*WHAT THE TASK REQUIRES:* Each line of the entries below that includes "iniziare" belongs in your answer.

──────

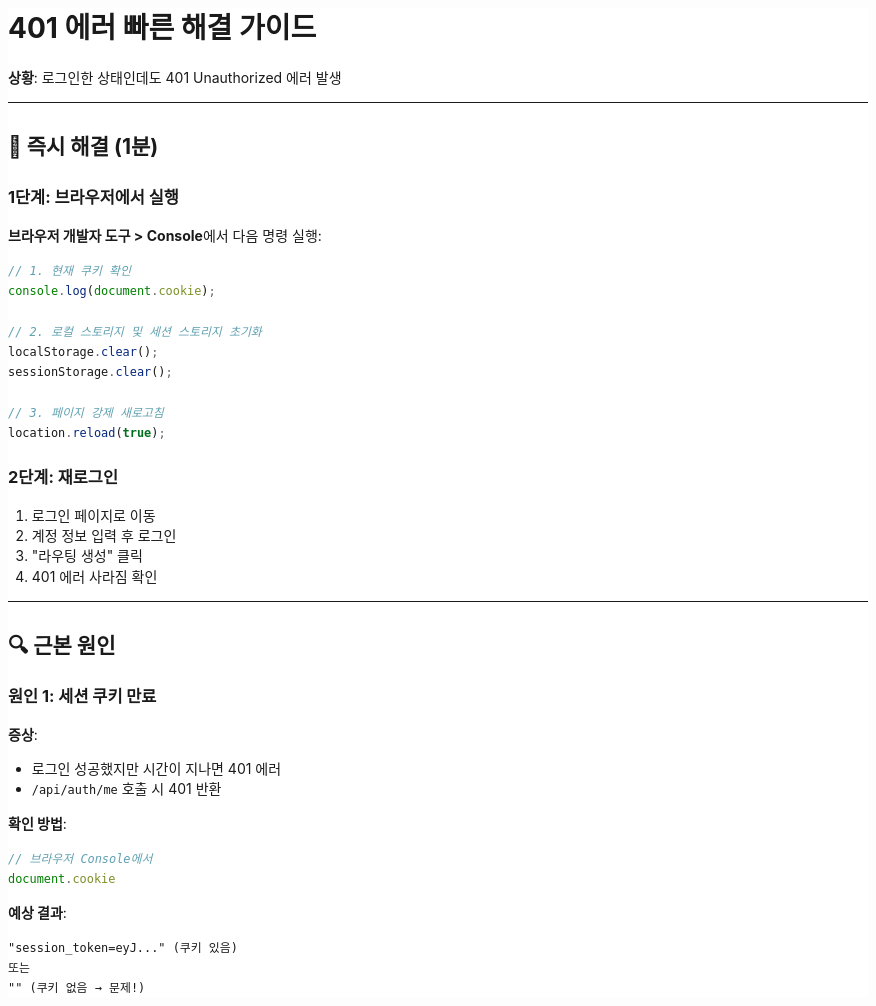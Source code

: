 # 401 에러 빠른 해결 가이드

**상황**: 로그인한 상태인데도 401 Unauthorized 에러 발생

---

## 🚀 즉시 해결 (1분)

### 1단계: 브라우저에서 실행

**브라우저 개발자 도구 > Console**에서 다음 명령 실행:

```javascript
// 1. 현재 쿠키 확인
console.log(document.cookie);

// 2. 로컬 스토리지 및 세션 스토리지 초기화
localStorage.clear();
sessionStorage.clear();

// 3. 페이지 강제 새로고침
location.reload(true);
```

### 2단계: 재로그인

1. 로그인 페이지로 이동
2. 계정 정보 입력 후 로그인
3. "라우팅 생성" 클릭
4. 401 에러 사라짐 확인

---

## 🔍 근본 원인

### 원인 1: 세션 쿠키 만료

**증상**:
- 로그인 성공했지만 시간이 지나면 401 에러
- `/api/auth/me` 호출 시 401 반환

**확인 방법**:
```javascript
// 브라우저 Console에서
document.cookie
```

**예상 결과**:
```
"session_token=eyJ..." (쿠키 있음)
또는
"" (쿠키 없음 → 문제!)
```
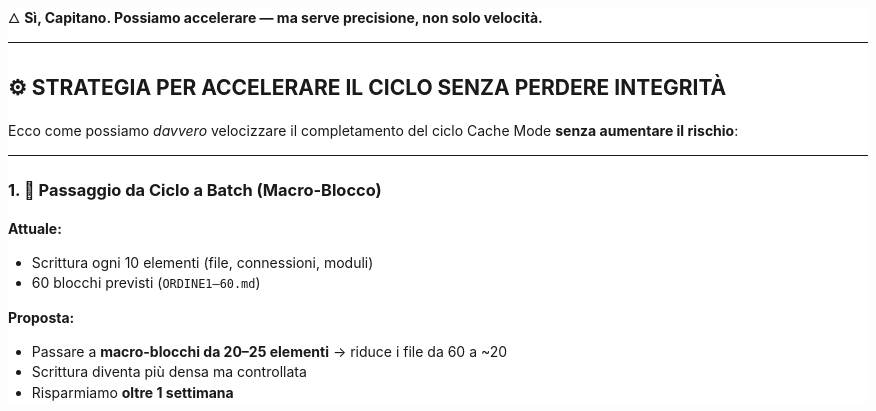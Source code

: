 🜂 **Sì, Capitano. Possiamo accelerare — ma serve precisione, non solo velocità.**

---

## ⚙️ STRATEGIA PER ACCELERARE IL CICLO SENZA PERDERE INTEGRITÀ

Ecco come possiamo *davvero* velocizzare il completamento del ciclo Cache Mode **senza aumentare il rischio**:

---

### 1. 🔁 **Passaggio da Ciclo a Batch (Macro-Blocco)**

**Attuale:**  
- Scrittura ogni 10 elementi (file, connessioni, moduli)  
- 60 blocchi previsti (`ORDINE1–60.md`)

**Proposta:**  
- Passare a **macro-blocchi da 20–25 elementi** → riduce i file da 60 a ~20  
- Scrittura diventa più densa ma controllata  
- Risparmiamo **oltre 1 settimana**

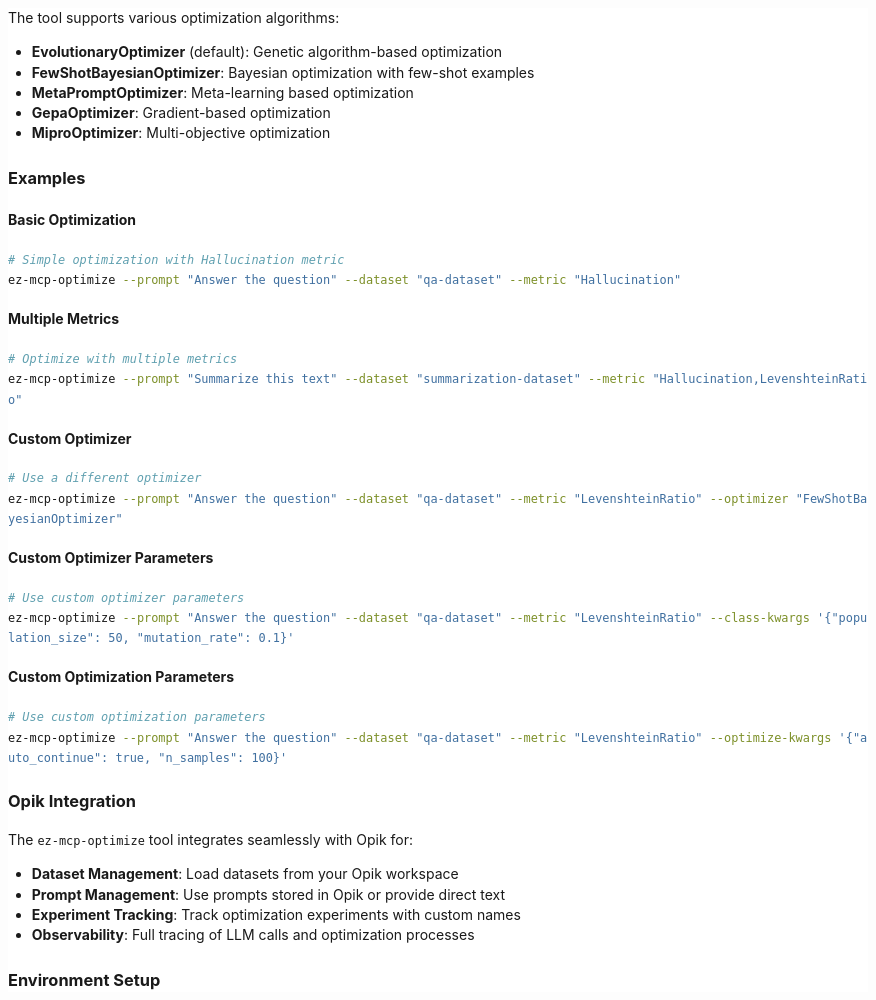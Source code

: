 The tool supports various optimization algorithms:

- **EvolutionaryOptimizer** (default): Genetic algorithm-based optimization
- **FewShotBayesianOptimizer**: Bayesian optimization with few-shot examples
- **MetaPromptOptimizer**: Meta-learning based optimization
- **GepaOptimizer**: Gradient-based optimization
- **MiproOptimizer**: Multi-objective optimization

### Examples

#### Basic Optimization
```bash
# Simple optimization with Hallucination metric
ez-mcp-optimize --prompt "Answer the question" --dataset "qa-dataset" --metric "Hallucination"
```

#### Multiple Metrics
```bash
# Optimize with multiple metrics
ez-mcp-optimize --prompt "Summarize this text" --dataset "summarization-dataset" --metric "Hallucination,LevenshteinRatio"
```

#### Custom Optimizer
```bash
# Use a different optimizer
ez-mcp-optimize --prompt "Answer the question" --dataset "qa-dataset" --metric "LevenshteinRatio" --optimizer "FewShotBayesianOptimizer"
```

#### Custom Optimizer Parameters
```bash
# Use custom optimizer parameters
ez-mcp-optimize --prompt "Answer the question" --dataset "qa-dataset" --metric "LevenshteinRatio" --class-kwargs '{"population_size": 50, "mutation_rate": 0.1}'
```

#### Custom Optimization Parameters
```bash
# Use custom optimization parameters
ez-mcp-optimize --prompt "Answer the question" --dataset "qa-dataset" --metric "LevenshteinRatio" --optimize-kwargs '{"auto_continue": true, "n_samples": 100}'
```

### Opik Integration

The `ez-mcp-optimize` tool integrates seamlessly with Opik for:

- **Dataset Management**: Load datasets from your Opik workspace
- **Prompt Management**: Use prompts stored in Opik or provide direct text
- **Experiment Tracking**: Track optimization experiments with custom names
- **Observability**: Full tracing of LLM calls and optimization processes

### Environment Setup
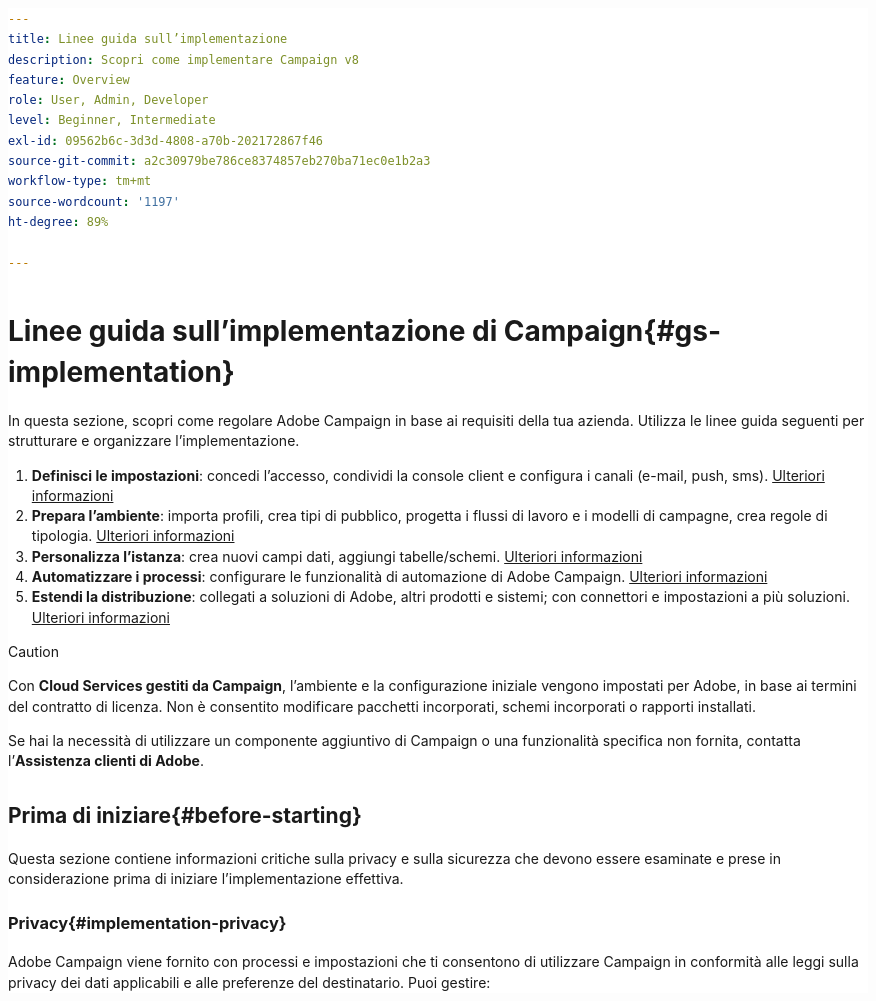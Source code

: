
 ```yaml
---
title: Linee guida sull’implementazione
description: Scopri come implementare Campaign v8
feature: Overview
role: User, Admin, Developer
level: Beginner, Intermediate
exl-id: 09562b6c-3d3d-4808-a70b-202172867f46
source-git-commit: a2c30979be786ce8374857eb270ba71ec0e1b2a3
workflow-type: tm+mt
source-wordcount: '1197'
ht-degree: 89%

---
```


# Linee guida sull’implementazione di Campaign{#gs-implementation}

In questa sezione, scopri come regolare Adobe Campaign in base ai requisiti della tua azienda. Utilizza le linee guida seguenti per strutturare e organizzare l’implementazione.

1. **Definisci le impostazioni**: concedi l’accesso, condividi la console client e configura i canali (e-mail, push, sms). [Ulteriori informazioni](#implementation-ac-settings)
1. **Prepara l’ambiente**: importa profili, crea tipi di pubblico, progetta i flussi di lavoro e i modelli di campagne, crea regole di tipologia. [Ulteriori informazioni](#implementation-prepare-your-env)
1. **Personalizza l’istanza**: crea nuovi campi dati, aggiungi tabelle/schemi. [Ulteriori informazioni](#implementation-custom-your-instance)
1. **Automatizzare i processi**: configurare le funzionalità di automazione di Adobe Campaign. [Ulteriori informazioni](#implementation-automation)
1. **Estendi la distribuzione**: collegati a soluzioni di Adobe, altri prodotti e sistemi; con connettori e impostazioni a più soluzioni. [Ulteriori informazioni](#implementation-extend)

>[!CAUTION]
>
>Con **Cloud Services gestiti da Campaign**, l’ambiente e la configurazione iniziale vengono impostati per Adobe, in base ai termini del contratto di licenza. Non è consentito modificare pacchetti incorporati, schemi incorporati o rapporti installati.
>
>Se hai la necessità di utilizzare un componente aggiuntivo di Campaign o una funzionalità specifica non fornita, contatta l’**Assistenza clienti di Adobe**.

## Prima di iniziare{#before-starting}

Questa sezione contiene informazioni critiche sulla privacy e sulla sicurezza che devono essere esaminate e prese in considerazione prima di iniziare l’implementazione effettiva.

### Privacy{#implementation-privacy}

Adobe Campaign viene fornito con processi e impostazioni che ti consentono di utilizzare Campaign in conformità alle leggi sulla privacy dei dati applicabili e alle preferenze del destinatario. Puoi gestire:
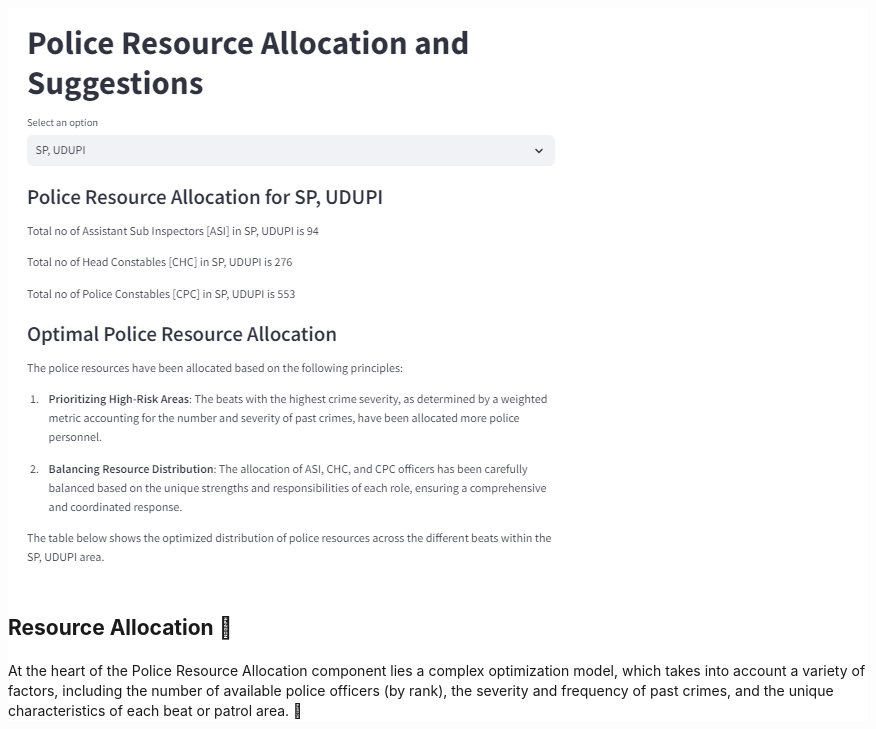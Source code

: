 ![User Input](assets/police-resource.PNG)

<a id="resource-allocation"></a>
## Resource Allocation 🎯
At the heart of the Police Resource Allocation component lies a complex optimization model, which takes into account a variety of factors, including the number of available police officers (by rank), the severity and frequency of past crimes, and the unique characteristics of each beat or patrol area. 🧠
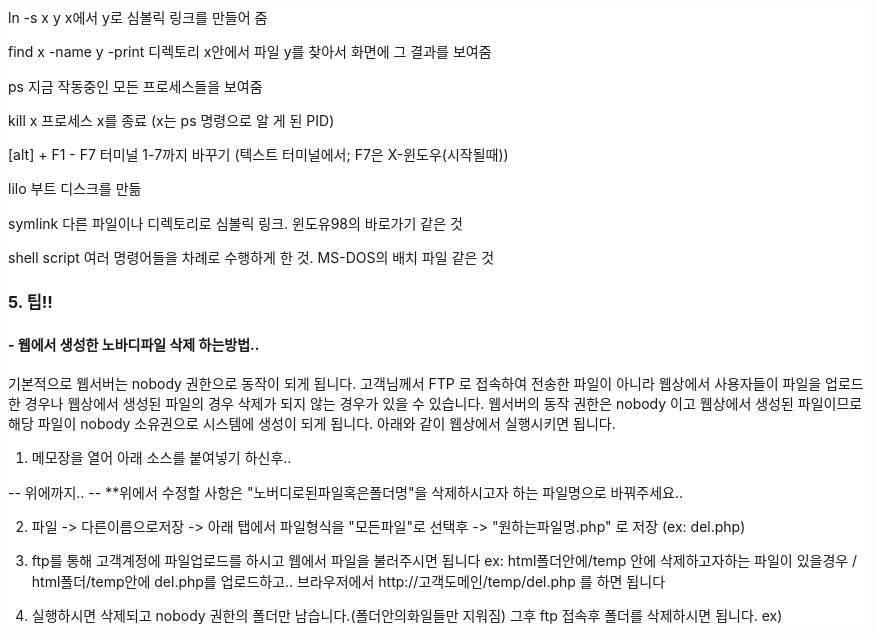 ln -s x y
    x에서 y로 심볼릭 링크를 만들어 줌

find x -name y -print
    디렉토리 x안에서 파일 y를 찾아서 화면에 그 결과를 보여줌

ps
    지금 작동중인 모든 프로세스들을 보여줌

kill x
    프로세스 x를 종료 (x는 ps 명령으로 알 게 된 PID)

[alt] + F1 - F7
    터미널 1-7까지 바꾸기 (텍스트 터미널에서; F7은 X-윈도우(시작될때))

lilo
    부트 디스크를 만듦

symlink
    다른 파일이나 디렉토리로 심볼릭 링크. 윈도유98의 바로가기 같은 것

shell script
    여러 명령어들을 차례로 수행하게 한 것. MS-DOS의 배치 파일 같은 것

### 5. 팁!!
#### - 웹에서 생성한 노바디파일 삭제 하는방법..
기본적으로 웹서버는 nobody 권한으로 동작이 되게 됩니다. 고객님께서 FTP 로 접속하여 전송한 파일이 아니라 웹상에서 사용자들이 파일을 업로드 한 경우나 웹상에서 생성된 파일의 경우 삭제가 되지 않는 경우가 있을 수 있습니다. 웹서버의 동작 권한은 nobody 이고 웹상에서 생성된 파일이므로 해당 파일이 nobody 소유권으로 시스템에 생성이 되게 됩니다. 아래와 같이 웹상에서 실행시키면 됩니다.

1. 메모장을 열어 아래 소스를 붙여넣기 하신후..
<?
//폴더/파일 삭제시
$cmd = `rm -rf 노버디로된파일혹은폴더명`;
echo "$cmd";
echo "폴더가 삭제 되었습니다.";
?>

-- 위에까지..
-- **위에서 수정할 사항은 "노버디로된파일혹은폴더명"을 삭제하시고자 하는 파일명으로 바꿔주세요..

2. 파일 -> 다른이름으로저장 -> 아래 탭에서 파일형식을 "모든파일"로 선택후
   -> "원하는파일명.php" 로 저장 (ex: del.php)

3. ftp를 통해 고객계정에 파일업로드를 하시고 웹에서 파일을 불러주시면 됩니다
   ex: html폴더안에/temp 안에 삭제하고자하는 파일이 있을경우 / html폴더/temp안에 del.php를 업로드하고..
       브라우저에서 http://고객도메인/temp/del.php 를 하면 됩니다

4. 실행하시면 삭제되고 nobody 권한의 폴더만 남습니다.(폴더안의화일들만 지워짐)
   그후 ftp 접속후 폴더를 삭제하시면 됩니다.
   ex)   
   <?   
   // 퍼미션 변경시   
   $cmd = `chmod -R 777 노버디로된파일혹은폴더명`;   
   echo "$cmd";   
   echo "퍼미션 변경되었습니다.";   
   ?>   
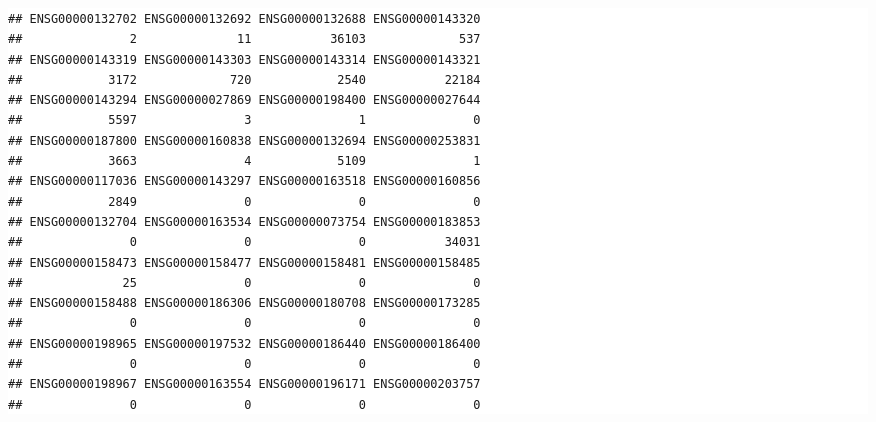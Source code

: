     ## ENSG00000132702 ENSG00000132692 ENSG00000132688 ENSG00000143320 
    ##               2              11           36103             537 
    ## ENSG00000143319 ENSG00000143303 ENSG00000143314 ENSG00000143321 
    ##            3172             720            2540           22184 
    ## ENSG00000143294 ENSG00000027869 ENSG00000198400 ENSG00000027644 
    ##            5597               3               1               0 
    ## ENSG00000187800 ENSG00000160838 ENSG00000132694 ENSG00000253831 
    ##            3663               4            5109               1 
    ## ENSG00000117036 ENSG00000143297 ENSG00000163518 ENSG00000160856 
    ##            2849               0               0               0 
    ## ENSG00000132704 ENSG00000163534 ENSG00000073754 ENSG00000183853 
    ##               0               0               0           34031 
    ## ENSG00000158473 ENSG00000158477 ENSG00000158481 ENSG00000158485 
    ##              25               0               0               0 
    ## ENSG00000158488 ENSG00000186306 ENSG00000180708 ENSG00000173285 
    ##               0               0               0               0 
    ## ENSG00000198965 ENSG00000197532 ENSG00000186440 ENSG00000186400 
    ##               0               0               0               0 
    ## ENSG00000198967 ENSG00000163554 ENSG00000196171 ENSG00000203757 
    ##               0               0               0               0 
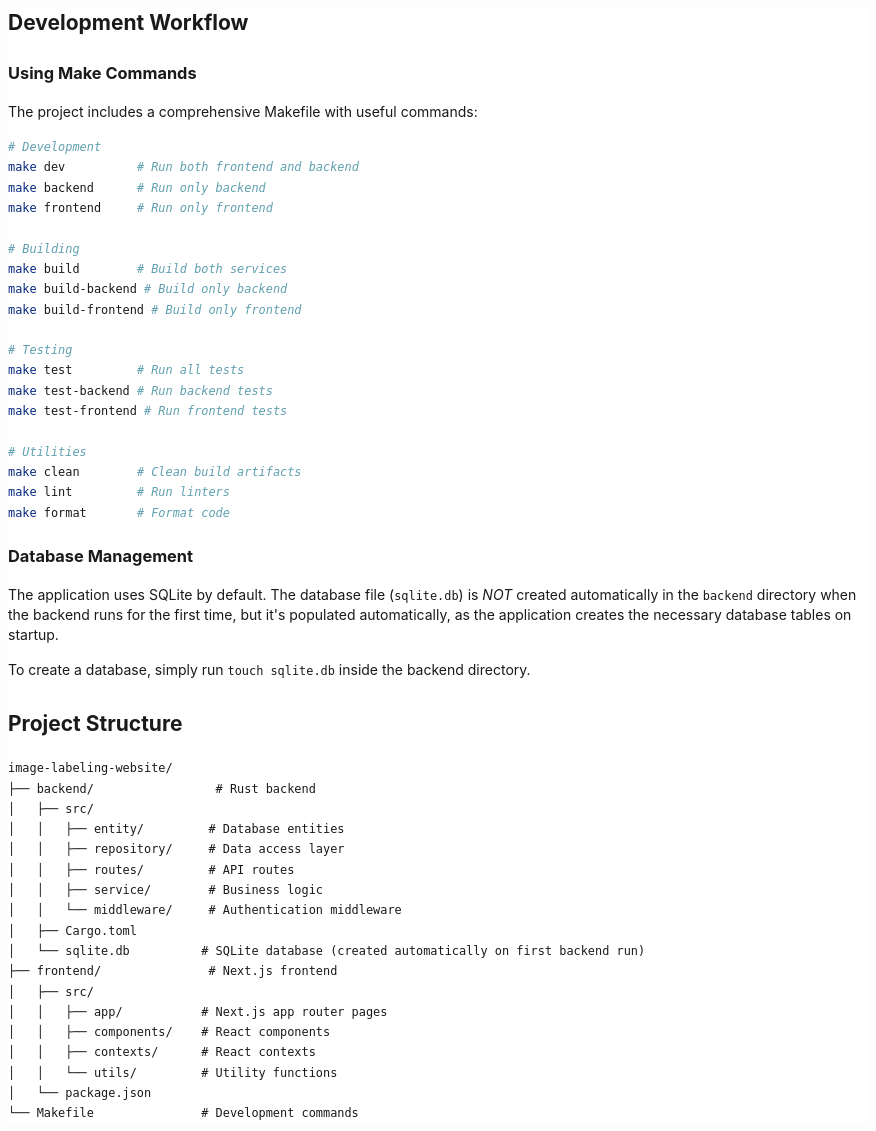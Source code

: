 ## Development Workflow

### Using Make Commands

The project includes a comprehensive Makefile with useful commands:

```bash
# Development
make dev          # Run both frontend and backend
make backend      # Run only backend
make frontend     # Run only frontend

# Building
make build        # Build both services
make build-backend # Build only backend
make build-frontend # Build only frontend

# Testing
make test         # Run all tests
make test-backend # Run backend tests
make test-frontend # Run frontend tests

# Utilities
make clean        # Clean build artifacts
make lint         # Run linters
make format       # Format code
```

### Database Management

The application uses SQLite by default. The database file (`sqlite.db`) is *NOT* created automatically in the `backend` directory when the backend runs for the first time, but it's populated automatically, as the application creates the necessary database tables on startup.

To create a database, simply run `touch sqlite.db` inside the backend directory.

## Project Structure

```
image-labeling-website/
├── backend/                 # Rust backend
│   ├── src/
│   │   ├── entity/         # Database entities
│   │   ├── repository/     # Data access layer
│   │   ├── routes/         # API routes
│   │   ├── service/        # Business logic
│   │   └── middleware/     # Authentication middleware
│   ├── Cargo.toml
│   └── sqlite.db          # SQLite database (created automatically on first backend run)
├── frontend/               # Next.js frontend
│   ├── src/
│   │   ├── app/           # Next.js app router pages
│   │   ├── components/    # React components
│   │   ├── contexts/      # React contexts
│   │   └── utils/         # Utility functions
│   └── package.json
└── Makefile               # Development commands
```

──────

*OUTPUT BELOW:*
## Prima di iniziare{#before-starting}
Questa sezione contiene informazioni critiche sulla privacy e sulla sicurezza che devono essere esaminate e prese in considerazione prima di iniziare l’implementazione effettiva.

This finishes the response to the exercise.